It wasn’t a thriving metropolis, lemme put it that way.
The brick terminal building was better than the tin shed it used to be, but
still. Heathrow, this place was not.
Jabiru itself had a grand population of around one thousand people. Well,
that many in the dry season, less in the wet season. The climate up here did
funny things to folks, and most packed up and went south for a few months,
before the heat and humidity and torrential rain set in.
That was when I got here.
Because with that heat and humidity came summer storms. Brutal, fierce,
electrical storms that rolled in almost every afternoon, dumping monsoonal
downpours, and setting the skies on fire with lightning.
Which was why I was waiting at Jabiru Airport.
A guy was coming up from the Bureau of Meteorology in Melbourne.
Staying for a week or two to study lightning. Well, he’d already studied it; he
had some doctorate or some other fancy title. Well, he had Atmospheric
Sciences and Meteorology after his name, followed by a whole bunch of
letters. He was coming all this way to observe it. To run some fancy tests, or
some scholarly thing I didn’t understand.

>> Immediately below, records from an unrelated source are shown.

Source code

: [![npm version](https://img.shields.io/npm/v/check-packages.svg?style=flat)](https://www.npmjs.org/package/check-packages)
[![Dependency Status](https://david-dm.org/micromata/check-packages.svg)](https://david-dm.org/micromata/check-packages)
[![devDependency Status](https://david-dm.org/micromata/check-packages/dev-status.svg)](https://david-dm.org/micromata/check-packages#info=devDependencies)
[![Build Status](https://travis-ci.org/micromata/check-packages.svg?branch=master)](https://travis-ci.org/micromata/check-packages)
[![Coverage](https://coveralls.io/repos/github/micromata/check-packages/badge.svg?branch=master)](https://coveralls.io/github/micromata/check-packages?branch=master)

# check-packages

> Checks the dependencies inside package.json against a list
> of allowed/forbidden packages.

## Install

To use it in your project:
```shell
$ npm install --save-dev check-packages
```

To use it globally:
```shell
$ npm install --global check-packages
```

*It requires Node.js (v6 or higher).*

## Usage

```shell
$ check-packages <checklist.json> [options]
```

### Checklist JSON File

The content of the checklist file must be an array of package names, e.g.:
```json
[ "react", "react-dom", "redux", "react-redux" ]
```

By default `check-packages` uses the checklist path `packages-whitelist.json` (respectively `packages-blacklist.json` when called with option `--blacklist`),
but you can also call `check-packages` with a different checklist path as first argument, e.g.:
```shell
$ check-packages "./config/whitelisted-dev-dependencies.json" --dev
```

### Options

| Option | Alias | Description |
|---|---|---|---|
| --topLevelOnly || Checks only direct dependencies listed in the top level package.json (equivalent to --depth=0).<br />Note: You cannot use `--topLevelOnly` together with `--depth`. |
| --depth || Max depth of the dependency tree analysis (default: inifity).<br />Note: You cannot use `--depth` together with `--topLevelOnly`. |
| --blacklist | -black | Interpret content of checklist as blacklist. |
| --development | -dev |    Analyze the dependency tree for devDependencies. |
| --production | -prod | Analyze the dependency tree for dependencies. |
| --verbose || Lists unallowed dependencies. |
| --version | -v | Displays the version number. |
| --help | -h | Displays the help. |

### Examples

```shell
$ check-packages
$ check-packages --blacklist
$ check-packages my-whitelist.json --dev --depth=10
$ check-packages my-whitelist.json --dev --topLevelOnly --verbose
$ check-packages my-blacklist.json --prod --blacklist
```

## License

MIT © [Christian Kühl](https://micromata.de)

Apparently, he’d put some feelers out in the Darwin scholarly
meteorology circles about wanting to spend a week in the wilds of Kakadu
National Park studying and observing all he could. I was surprised he didn’t
get laughed at, but someone mentioned me—a non-scholarly type who spent
weeks chasing electrical storms—and a few phone calls later, he’d tracked
me down.
I’d told him I wasn’t like those university dicks. I just spent my summers
chasing storms because it was fun and because I could. I explained it
involved camping out in Kakadu National Park. That there was some hiking
involved. That it would just be me and him in the middle of nowhere, and
there would be a possibility that we saw no other human beings for his entire
stay.
He said that was fine.
He’d offered me some ridiculous payment, some government study grant,
and I told him to donate it to the Kakadu National Park. He did exactly that,
and I was all out of excuses.
So, despite my best efforts to convince him otherwise, he was getting in
today.
Doctor Jeremiah Overton.
With that name, he had to be eighty. I’d not spoken to him on the phone,
only via email with his fancy doctorate signature, but even the way he wrote
was very formal. Or maybe that was just the way super smart scientists wrote
requests from their fancy science websites.
I had no clue.
But I was about to find out.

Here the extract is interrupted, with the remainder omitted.